David, I was wondering if you could provide a little bit more color on the leasing pipeline. It was nice to see the occupancy up as much as it was from Q1 to Q2. But could you talk a little bit more about the pipeline, the types of tenants? And when you sort of look at the demand, if you sort of were to try and bifurcate the portfolio maybe by sales, I guess, how different is the demand for the really strong centers versus maybe centers in the middle and the lower end of the portfolio?

DS
David SimonChairman, CEO and President

Our lower end is not as strong as the higher end, which is a fair question since we don’t typically share these numbers. Our EBITDA weighted sales are $954 per square foot, and our average base rent rose by 70 basis points, moving from $70.287 to $73.41. This increase is driving our net operating income because it reflects the larger properties.

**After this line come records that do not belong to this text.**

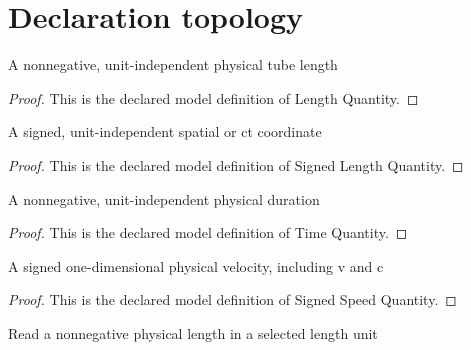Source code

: \section{Declaration topology}
\begin{definition}
  \label{def:physics:phyx-mini-0610:phyxminiproblems-problemphyxmini0610-lengthquantity}
  A nonnegative, unit-independent physical tube length
\end{definition}
\begin{proof}
  This is the declared model definition of Length Quantity.
\end{proof}
\begin{definition}
  \label{def:physics:phyx-mini-0610:phyxminiproblems-problemphyxmini0610-signedlengthquantity}
  A signed, unit-independent spatial or ct coordinate
\end{definition}
\begin{proof}
  This is the declared model definition of Signed Length Quantity.
\end{proof}
\begin{definition}
  \label{def:physics:phyx-mini-0610:phyxminiproblems-problemphyxmini0610-timequantity}
  A nonnegative, unit-independent physical duration
\end{definition}
\begin{proof}
  This is the declared model definition of Time Quantity.
\end{proof}
\begin{definition}
  \label{def:physics:phyx-mini-0610:phyxminiproblems-problemphyxmini0610-signedspeedquantity}
  A signed one-dimensional physical velocity, including v and c
\end{definition}
\begin{proof}
  This is the declared model definition of Signed Speed Quantity.
\end{proof}
\begin{definition}
  \label{def:physics:phyx-mini-0610:phyxminiproblems-problemphyxmini0610-lengthreadout}
  Read a nonnegative physical length in a selected length unit
\end{definition}
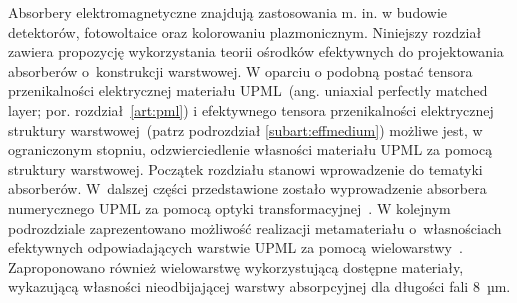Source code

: Absorbery elektromagnetyczne znajdują zastosowania m. in. w budowie detektorów, fotowoltaice oraz kolorowaniu plazmonicznym. Niniejszy rozdział zawiera propozycję wykorzystania teorii ośrodków efektywnych do projektowania absorberów o~konstrukcji warstwowej. W oparciu o podobną postać tensora przenikalności elektrycznej materiału UPML~(ang. uniaxial perfectly matched layer; por. rozdział~\ref{art:pml}) i efektywnego tensora przenikalności elektrycznej struktury warstwowej~(patrz podrozdział \ref{subart:effmedium}) możliwe jest, w ograniczonym stopniu, odzwierciedlenie własności materiału UPML za pomocą struktury warstwowej. Początek rozdziału stanowi wprowadzenie do tematyki absorberów. W~dalszej części przedstawione zostało wyprowadzenie absorbera numerycznego UPML za pomocą optyki transformacyjnej~\cite{pendry2012transformation}. W kolejnym podrozdziale zaprezentowano możliwość realizacji metamateriału o~własnościach efektywnych odpowiadających warstwie UPML za pomocą wielowarstwy~\cite{ania2015}. Zaproponowano również wielowarstwę wykorzystującą dostępne materiały, wykazującą własności nieodbijającej warstwy absorpcyjnej dla długości fali $8$~µm.


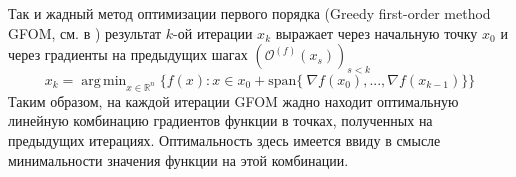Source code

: \documentclass{article}
\DeclareMathOperator*{\argmin}{arg\,min}
\begin{document}
Так и жадный метод оптимизации первого порядка (Greedy first-order method GFOM, см. в \cite{drori2020efficient}) результат $k$-ой итерации $x_k$ выражает через начальную точку $x_0$ и через градиенты на предыдущих шагах $(\mathcal{O}^{(f)}(x_s))_{s < k}$
\[x_k = \argmin_{x \in \mathbb{R}^n}\{f(x): x \in x_0 + \text{span}\{\ \nabla f(x_0), ..., \nabla f(x_{k-1})\}\} \tag{GFOM}\]
Таким образом, на каждой итерации GFOM жадно находит оптимальную линейную комбинацию градиентов функции в точках, полученных на предыдущих итерациях. Оптимальность здесь имеется ввиду в смысле минимальности значения функции на этой комбинации.  








\end{document}
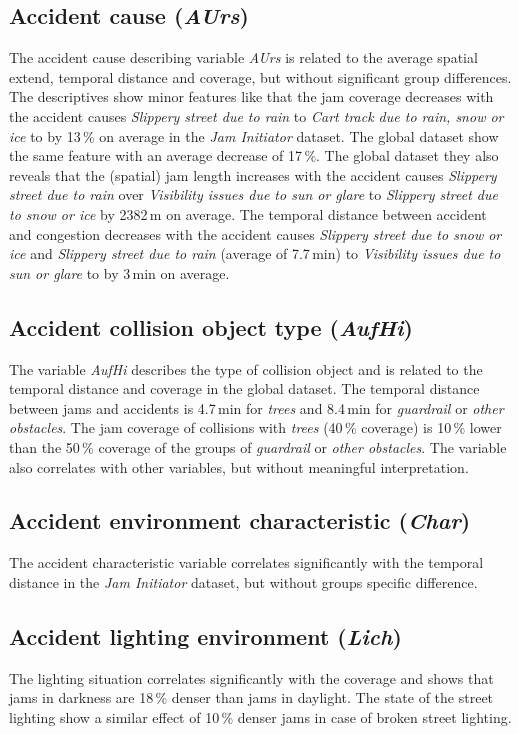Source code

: \subsection{Accident cause (\textit{AUrs})}
\label{analysis_sum_AUrs}
The accident cause describing variable \textit{AUrs} is related to the average spatial extend, temporal distance and coverage, but without significant group differences. The descriptives show minor features like that the jam coverage decreases with the accident causes \textit{Slippery street due to rain} to \textit{Cart track due to rain, snow or ice} to by 13\,\% on average in the \textit{Jam Initiator} dataset. The global dataset show the same feature with an average decrease of 17\,\%. The global dataset they also reveals that the (spatial) jam length increases with the accident causes \textit{Slippery street due to rain} over \textit{Visibility issues due to sun or glare} to \textit{Slippery street due to snow or ice} by 2382\,m on average. The temporal distance between accident and congestion decreases with the accident causes \textit{Slippery street due to snow or ice} and \textit{Slippery street due to rain} (average of 7.7\,min) to \textit{Visibility issues due to sun or glare} to by 3\,min on average.

\subsection{Accident collision object type (\textit{AufHi})}
\label{analysis_sum_AufHi}
The variable \textit{AufHi} describes the type of collision object and is related to the temporal distance and coverage in the global dataset. The temporal distance between jams and accidents is 4.7\,min for \textit{trees} and 8.4\,min for \textit{guardrail} or \textit{other obstacles}. The jam coverage of collisions with \textit{trees} (40\,\% coverage) is 10\,\% lower than the 50\,\% coverage of the groups of \textit{guardrail} or \textit{other obstacles}. The variable also correlates with other variables, but without meaningful interpretation.

\subsection{Accident environment characteristic (\textit{Char})}
\label{analysis_sum_Char}
The accident characteristic variable correlates significantly with the temporal distance in the \textit{Jam Initiator} dataset, but without groups specific difference.

\subsection{Accident lighting environment (\textit{Lich})}
\label{analysis_sum_Lich}
The lighting situation correlates significantly with the coverage and shows that jams in darkness are 18\,\% denser than jams in daylight. The state of the street lighting show a similar effect of 10\,\% denser jams in case of broken street lighting.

We're seeing growth across the board, including in retail categories like restaurants and entertainment, particularly with higher-end consumers. We have value-oriented retailers that are aggressively opening new locations. The recovery is evident in places like Vegas, Florida, and California, while the suburbs are bouncing back as well. The Midwest has remained stable. This trend is consistent across different retailers, price points, and locations. Fortunately, we haven't seen any significant pullbacks from deals. As I mentioned last quarter, I continue to believe the U.S. is the key driver of global growth, especially when considering the challenges faced by China. Our economy remains resilient, consumers are doing well, and I foresee continued growth in the U.S., signaling a promising future ahead.

Operator

Our next question is from Adam Kramer with Morgan Stanley. Please proceed with your question.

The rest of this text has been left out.